RECORDED DATA.
+ + +

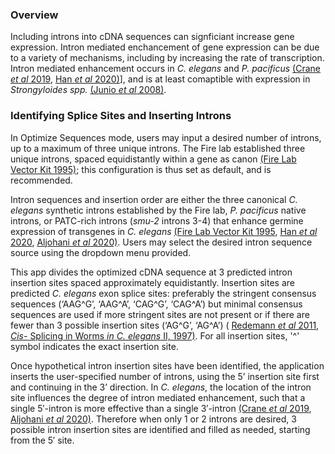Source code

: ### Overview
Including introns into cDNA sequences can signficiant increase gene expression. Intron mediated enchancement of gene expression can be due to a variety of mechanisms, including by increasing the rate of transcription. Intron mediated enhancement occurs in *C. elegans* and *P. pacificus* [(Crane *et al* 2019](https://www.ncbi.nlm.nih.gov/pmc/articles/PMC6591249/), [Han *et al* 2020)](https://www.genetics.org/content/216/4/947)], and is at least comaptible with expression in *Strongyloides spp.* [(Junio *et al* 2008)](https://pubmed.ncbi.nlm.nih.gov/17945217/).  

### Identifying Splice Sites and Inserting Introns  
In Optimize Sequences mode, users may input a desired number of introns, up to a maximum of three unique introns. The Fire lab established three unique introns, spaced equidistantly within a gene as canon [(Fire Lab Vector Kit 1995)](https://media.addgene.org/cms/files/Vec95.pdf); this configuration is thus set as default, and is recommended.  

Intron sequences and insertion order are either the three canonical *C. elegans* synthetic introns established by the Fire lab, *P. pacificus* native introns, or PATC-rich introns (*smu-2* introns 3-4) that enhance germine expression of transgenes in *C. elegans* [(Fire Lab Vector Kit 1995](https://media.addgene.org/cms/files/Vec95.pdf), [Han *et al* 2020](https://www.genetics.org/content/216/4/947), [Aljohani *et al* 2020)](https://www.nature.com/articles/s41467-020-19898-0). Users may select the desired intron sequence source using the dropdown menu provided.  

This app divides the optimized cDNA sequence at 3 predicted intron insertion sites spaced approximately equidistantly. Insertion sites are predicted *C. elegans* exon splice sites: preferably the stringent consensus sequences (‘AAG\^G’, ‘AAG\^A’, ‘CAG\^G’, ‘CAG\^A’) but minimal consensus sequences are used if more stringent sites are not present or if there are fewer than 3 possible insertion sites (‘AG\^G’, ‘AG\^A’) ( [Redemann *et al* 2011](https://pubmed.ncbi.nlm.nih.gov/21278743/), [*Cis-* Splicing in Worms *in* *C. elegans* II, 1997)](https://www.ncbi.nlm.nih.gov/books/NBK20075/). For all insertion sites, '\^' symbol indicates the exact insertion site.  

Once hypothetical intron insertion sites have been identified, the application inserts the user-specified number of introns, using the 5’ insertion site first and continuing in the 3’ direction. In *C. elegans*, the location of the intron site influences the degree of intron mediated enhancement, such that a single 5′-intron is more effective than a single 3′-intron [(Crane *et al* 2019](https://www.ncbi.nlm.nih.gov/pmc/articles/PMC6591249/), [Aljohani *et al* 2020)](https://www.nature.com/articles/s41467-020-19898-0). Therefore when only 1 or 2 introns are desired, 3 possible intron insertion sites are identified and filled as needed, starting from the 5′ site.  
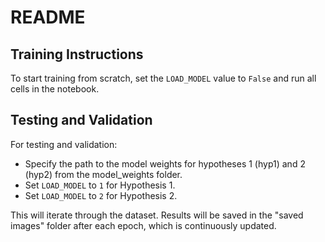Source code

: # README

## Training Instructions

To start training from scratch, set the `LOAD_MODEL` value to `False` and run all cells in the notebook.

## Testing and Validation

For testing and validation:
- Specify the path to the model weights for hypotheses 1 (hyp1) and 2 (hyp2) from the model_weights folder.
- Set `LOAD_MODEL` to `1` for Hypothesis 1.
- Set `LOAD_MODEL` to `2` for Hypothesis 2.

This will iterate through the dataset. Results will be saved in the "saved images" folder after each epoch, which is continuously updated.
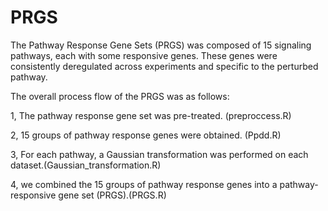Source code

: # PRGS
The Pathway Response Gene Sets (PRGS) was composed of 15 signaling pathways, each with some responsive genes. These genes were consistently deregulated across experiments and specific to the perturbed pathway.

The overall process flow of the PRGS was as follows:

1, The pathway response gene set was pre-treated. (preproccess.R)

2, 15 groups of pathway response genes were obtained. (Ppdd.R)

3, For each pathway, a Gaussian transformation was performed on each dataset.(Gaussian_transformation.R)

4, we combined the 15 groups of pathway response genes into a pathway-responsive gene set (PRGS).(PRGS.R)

+ + +

WHAT TO PRODUCE.
Only the lines from the one with "For testing and" through the end of the listing should be transcribed, exactly and without pictures.

ANSWER FOR THE TASK.
For testing and validation:
- Specify the path to the model weights for hypotheses 1 (hyp1) and 2 (hyp2) from the model_weights folder.
- Set `LOAD_MODEL` to `1` for Hypothesis 1.
- Set `LOAD_MODEL` to `2` for Hypothesis 2.

This will iterate through the dataset. Results will be saved in the "saved images" folder after each epoch, which is continuously updated.
Source code

: # PRGS
The Pathway Response Gene Sets (PRGS) was composed of 15 signaling pathways, each with some responsive genes. These genes were consistently deregulated across experiments and specific to the perturbed pathway.

The overall process flow of the PRGS was as follows:

1, The pathway response gene set was pre-treated. (preproccess.R)

2, 15 groups of pathway response genes were obtained. (Ppdd.R)

3, For each pathway, a Gaussian transformation was performed on each dataset.(Gaussian_transformation.R)

4, we combined the 15 groups of pathway response genes into a pathway-responsive gene set (PRGS).(PRGS.R)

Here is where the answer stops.